What you are asked to do:
Which of the lines below hold the word "theoremstyle"? Pull each of them out.

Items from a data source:
________
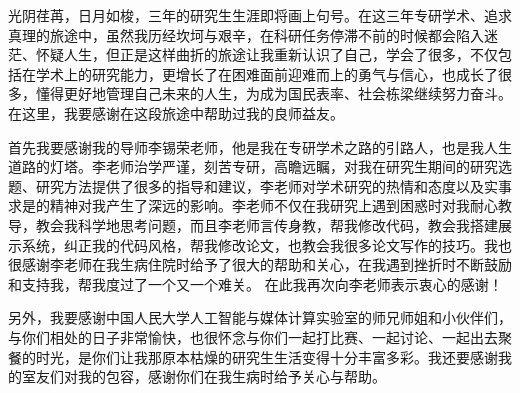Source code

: \begin{acknowledge}%
    光阴荏苒，日月如梭，三年的研究生生涯即将画上句号。在这三年专研学术、追求真理的旅途中，虽然我历经坎坷与艰辛，在科研任务停滞不前的时候都会陷入迷茫、怀疑人生，但正是这样曲折的旅途让我重新认识了自己，学会了很多，不仅包括在学术上的研究能力，更增长了在困难面前迎难而上的勇气与信心，也成长了很多，懂得更好地管理自己未来的人生，为成为国民表率、社会栋梁继续努力奋斗。在这里，我要感谢在这段旅途中帮助过我的良师益友。

    首先我要感谢我的导师李锡荣老师，他是我在专研学术之路的引路人，也是我人生道路的灯塔。李老师治学严谨，刻苦专研，高瞻远瞩，对我在研究生期间的研究选题、研究方法提供了很多的指导和建议，李老师对学术研究的热情和态度以及实事求是的精神对我产生了深远的影响。李老师不仅在我研究上遇到困惑时对我耐心教导，教会我科学地思考问题，而且李老师言传身教，帮我修改代码，教会我搭建展示系统，纠正我的代码风格，帮我修改论文，也教会我很多论文写作的技巧。我也很感谢李老师在我生病住院时给予了很大的帮助和关心，在我遇到挫折时不断鼓励和支持我，帮我度过了一个又一个难关。
    在此我再次向李老师表示衷心的感谢！

    另外，我要感谢中国人民大学人工智能与媒体计算实验室的师兄师姐和小伙伴们，与你们相处的日子非常愉快，也很怀念与你们一起打比赛、一起讨论、一起出去聚餐的时光，是你们让我那原本枯燥的研究生生活变得十分丰富多彩。我还要感谢我的室友们对我的包容，感谢你们在我生病时给予关心与帮助。
\end{acknowledge}

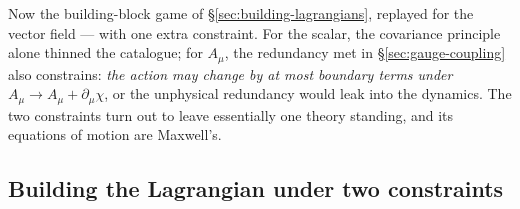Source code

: \documentclass[11pt]{article}
\theoremstyle{plain}
\theoremstyle{definition}
\theoremstyle{remark}
\begin{document}
Now the building-block game of \S\ref{sec:building-lagrangians},
replayed for the vector field --- with one extra constraint. For the
scalar, the covariance principle alone thinned the catalogue; for
$A_\mu$, the redundancy met in \S\ref{sec:gauge-coupling} also
constrains: \emph{the action may change by at most boundary terms under}
$A_\mu \to A_\mu + \partial_\mu\chi$, or the unphysical redundancy would
leak into the dynamics. The two constraints turn out to leave essentially
one theory standing, and its equations of motion are Maxwell's.

\subsection{Building the Lagrangian under two constraints}
\label{sec:building-maxwell}
\end{document}
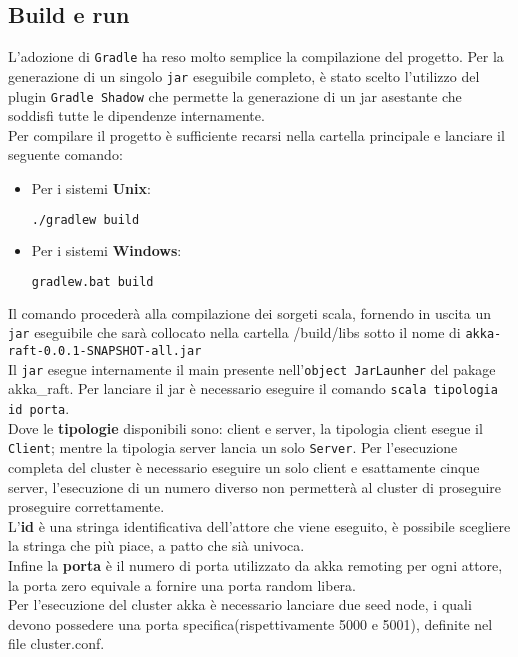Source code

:  	\subsection{Build e run}
	 	L'adozione di \texttt{Gradle} ha reso molto semplice la compilazione del progetto.
	 	Per la generazione di un singolo \texttt{jar} eseguibile completo, è stato scelto l'utilizzo del plugin \texttt{Gradle Shadow}\cite{GradleShadowSite} che permette la generazione di un jar asestante che soddisfi tutte le dipendenze internamente.\\
	 	Per compilare il progetto è sufficiente recarsi nella cartella principale e lanciare il seguente comando:
	 	\begin{itemize}
	 		\item Per i sistemi \textbf{Unix}: 
	 			\begin{lstlisting}[language=bash]
	 				./gradlew build
	 			\end{lstlisting}
	 		\item Per i sistemi \textbf{Windows}: 
	 			\begin{lstlisting}[language=bash]
	 				gradlew.bat build
	 			\end{lstlisting} 
	 	\end{itemize}
		Il comando procederà alla compilazione dei sorgeti scala, fornendo in uscita un \texttt{jar} eseguibile che sarà collocato nella cartella /build/libs sotto il nome di \texttt{akka-raft-0.0.1-SNAPSHOT-all.jar}\\
		Il \texttt{jar} esegue internamente il main presente nell'\texttt{object JarLaunher} del pakage akka\_raft.
	  Per lanciare il jar è necessario eseguire il comando \texttt{scala tipologia id porta}.\\
		Dove le \textbf{tipologie} disponibili sono: client e server, la tipologia client esegue il \texttt{Client};
		mentre la tipologia server lancia un solo \texttt{Server}.
		Per l'esecuzione completa del cluster è necessario eseguire un solo client e esattamente cinque server, l'esecuzione di un numero diverso non permetterà al cluster di proseguire proseguire correttamente.\\
		L'\textbf{id} è una stringa identificativa dell'attore che viene eseguito, è possibile scegliere la stringa che più piace, a patto che sià univoca.\\
		Infine la \textbf{porta} è il numero di porta utilizzato da akka remoting per ogni attore, la porta zero equivale a fornire una porta random libera.\\
		Per l'esecuzione del cluster akka è necessario lanciare due seed node, i quali devono possedere una porta specifica(rispettivamente 5000 e 5001), definite nel file cluster.conf.\\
________
Solution for this exercise:
\theoremstyle{plain}
\theoremstyle{definition}
\theoremstyle{remark}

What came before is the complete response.